A portrait’s cost, or selling price for the art community, is based on the sell-ability of the artist and their particular segment of the market. The basic thought that is always present remains: whether or not the client is going to like and buy a piece of artwork.
The part that many do not understand is that most artists don’t just “whip up” their portrait creations. It takes many years for an artist to perfect a commitment to their style. That is not to say that earlier paintings are not as good as paintings later on in an artist’s career; If the Artist is very good, their growth is natural and seamless – whether their styles change and evolve after many years, like Jackson Pollock – or their style continues unchanged throughout their career like the genius of Norman Rockwell. Either way, every artist starts out with a particular style, and when the time is right that style takes ahold of the artist. This perfection-over-time increases the value, cost or price point of an artist’s work and the finished painting.

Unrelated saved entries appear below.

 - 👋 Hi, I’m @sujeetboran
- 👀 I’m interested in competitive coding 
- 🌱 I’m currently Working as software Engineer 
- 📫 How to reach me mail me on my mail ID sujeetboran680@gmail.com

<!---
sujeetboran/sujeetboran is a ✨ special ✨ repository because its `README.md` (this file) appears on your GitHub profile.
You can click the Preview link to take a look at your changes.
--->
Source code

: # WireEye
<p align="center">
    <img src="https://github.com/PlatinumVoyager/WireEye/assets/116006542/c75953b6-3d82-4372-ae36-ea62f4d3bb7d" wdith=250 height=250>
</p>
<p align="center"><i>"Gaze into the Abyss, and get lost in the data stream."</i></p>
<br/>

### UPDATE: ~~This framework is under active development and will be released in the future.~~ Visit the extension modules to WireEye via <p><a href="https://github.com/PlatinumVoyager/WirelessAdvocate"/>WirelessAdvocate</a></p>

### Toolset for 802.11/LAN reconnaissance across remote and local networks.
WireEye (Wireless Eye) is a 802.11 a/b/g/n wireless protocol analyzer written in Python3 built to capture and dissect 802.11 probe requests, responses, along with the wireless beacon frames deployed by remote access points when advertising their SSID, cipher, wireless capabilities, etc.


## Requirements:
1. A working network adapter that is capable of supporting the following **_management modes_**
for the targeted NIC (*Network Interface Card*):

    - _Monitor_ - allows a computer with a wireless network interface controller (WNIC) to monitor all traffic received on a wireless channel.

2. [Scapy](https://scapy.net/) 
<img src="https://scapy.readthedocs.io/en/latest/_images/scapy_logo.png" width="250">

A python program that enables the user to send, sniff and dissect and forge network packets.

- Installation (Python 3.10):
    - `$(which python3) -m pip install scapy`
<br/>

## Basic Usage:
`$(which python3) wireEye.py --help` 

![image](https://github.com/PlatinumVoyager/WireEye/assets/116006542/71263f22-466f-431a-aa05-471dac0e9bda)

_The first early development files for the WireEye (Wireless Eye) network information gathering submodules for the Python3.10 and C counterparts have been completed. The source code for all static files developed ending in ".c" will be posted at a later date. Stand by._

People must like the painting, of course, for without public appreciation, any art will be hard to sell. So an artist has to reach out to the public that will like and purchase their work.

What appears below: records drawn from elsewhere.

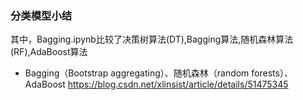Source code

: ### 分类模型小结
其中，Bagging.ipynb比较了决策树算法(DT),Bagging算法,随机森林算法(RF),AdaBoost算法
- Bagging（Bootstrap aggregating）、随机森林（random forests）、AdaBoost https://blog.csdn.net/xlinsist/article/details/51475345
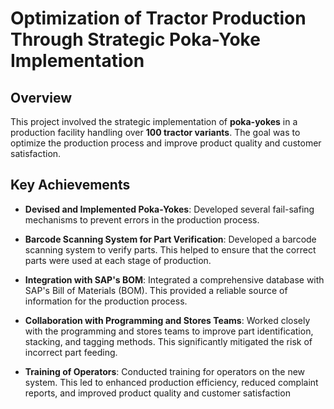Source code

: # Optimization of Tractor Production Through Strategic Poka-Yoke Implementation

## Overview

This project involved the strategic implementation of **poka-yokes** in a production facility handling over **100 tractor variants**. The goal was to optimize the production process and improve product quality and customer satisfaction.

## Key Achievements

- **Devised and Implemented Poka-Yokes**: Developed several fail-safing mechanisms to prevent errors in the production process.

- **Barcode Scanning System for Part Verification**: Developed a barcode scanning system to verify parts. This helped to ensure that the correct parts were used at each stage of production.

- **Integration with SAP's BOM**: Integrated a comprehensive database with SAP's Bill of Materials (BOM). This provided a reliable source of information for the production process.

- **Collaboration with Programming and Stores Teams**: Worked closely with the programming and stores teams to improve part identification, stacking, and tagging methods. This significantly mitigated the risk of incorrect part feeding.

- **Training of Operators**: Conducted training for operators on the new system. This led to enhanced production efficiency, reduced complaint reports, and improved product quality and customer satisfaction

Again, artists start with a blank canvas. This is hard for many to imagine because they simply see the finished product and there is very little understanding about how the artist puts down on paper (or canvas or whatever medium) an idea that is in their mind. This is the first and all important “genius spark” of a work of art. Even after this epiphany, there are many things that can go wrong. Bringing the art from a thought to reality is a struggle that is both a pleasure and a challenge. The mind must stay focused into every aspect of the piece from beginning to end in order to successfully finish and discover their masterpiece.
Usually the price reflects this internal struggle and is well worth it – a fact that is especially true when a client enjoys the art and wants it in their collection.